*** TASK INPUTS ***

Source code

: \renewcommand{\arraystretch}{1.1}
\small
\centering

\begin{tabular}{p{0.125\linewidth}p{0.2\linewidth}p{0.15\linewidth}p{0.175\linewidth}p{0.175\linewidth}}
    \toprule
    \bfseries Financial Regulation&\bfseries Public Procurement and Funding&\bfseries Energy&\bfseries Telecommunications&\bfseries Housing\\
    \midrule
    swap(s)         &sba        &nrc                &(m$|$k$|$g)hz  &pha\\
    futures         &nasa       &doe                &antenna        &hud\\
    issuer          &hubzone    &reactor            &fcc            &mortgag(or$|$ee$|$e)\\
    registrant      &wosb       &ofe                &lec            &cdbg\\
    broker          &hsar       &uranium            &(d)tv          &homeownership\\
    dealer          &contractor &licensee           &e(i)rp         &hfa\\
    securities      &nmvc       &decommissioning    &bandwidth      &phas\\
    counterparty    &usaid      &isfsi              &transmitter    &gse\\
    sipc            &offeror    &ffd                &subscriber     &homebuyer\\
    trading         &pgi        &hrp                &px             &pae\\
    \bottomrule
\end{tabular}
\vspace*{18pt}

*** End of TASK INPUTS ***

→ **TASK TO COMPLETE**: Repeat the material above precisely.

→ **RESULT OF THE EXERCISE**:
Source code

: \renewcommand{\arraystretch}{1.1}
\small
\centering

\begin{tabular}{p{0.125\linewidth}p{0.2\linewidth}p{0.15\linewidth}p{0.175\linewidth}p{0.175\linewidth}}
    \toprule
    \bfseries Financial Regulation&\bfseries Public Procurement and Funding&\bfseries Energy&\bfseries Telecommunications&\bfseries Housing\\
    \midrule
    swap(s)         &sba        &nrc                &(m$|$k$|$g)hz  &pha\\
    futures         &nasa       &doe                &antenna        &hud\\
    issuer          &hubzone    &reactor            &fcc            &mortgag(or$|$ee$|$e)\\
    registrant      &wosb       &ofe                &lec            &cdbg\\
    broker          &hsar       &uranium            &(d)tv          &homeownership\\
    dealer          &contractor &licensee           &e(i)rp         &hfa\\
    securities      &nmvc       &decommissioning    &bandwidth      &phas\\
    counterparty    &usaid      &isfsi              &transmitter    &gse\\
    sipc            &offeror    &ffd                &subscriber     &homebuyer\\
    trading         &pgi        &hrp                &px             &pae\\
    \bottomrule
\end{tabular}
\vspace*{18pt}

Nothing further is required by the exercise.